When you click "Deploy Teleport Service" the wizard creates an ECS task definition that includes various settings for configuring and starting a Teleport Database Service instance. The task definition uses the IAM role created in the first step as both the ECS task execution role. and the ECS task role

The wizard then creates an ECS deployment in the same AWS VPC as your RDS databases, configured to use the subnets and security groups you chose. The ECS deployment is configured to run two replicas of the Teleport Database Service task definition for an HA setup. By deploying the Teleport Database Service instances in the same VPC as the RDS databases, the instances can connect to databases in private subnets. Note that the database security group rules must allow inbound traffic from the ECS tasks as well.

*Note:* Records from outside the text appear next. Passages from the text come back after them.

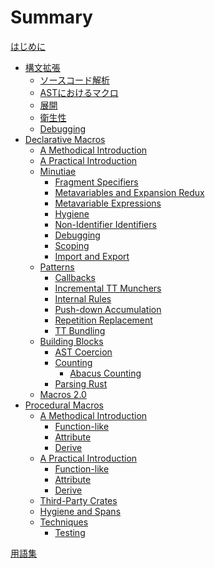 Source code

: # Summary

[はじめに](./introduction.md)

- [構文拡張](./syntax-extensions.md)
    - [ソースコード解析](./syntax-extensions/source-analysis.md)
    - [ASTにおけるマクロ](./syntax-extensions/ast.md)
    - [展開](./syntax-extensions/expansion.md)
    - [衛生性](./syntax-extensions/hygiene.md)
    - [Debugging](./syntax-extensions/debugging.md)
- [Declarative Macros](./decl-macros.md)
    - [A Methodical Introduction](./decl-macros/macros-methodical.md)
    - [A Practical Introduction](./decl-macros/macros-practical.md)
    - [Minutiae](./decl-macros/minutiae.md)
        - [Fragment Specifiers](./decl-macros/minutiae/fragment-specifiers.md)
        - [Metavariables and Expansion Redux](./decl-macros/minutiae/metavar-and-expansion.md)
        - [Metavariable Expressions](./decl-macros/minutiae/metavar-expr.md)
        - [Hygiene](./decl-macros/minutiae/hygiene.md)
        - [Non-Identifier Identifiers](./decl-macros/minutiae/identifiers.md)
        - [Debugging](./decl-macros/minutiae/debugging.md)
        - [Scoping](./decl-macros/minutiae/scoping.md)
        - [Import and Export](./decl-macros/minutiae/import-export.md)
    - [Patterns](./decl-macros/patterns.md)
        - [Callbacks](./decl-macros/patterns/callbacks.md)
        - [Incremental TT Munchers](./decl-macros/patterns/tt-muncher.md)
        - [Internal Rules](./decl-macros/patterns/internal-rules.md)
        - [Push-down Accumulation](./decl-macros/patterns/push-down-acc.md)
        - [Repetition Replacement](./decl-macros/patterns/repetition-replacement.md)
        - [TT Bundling](./decl-macros/patterns/tt-bundling.md)
    - [Building Blocks](./decl-macros/building-blocks.md)
        - [AST Coercion](./decl-macros/building-blocks/ast-coercion.md)
        - [Counting](./decl-macros/building-blocks/counting.md)
            - [Abacus Counting](./decl-macros/building-blocks/abacus-counting.md)
        - [Parsing Rust](./decl-macros/building-blocks/parsing.md)
    - [Macros 2.0](./decl-macros/macros2.md)
 - [Procedural Macros](./proc-macros.md)
    - [A Methodical Introduction](./proc-macros/methodical.md)
        - [Function-like](./proc-macros/methodical/function-like.md)
        - [Attribute](./proc-macros/methodical/attr.md)
        - [Derive](./proc-macros/methodical/derive.md)
    - [A Practical Introduction]()<!-- ./proc-macros/practical.md -->
        - [Function-like]()<!-- ./proc-macros/practical/function-like.md -->
        - [Attribute]()<!-- ./proc-macros/practical/attr.md -->
        - [Derive]()<!-- ./proc-macros/practical/derive.md -->
    - [Third-Party Crates](./proc-macros/third-party-crates.md)
    - [Hygiene and Spans](./proc-macros/hygiene.md)
    - [Techniques]()<!-- ./proc-macros/techniques.md -->
        - [Testing]()<!-- ./proc-macros/techniques/testing.md -->

 [用語集](./glossary.md)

Once an ECS task starts, it pulls the Teleport image and starts teleport. The Teleport Database Service instance then establishes a tunnel connection to your Teleport cluster and starts accepting connections from authorized Teleport users to connect to the database(s) it proxies.

This is a serverless HA approach to deploying the Teleport Database Service. It does not require any allowed inbound traffic from the internet and supports automatic agent upgrades.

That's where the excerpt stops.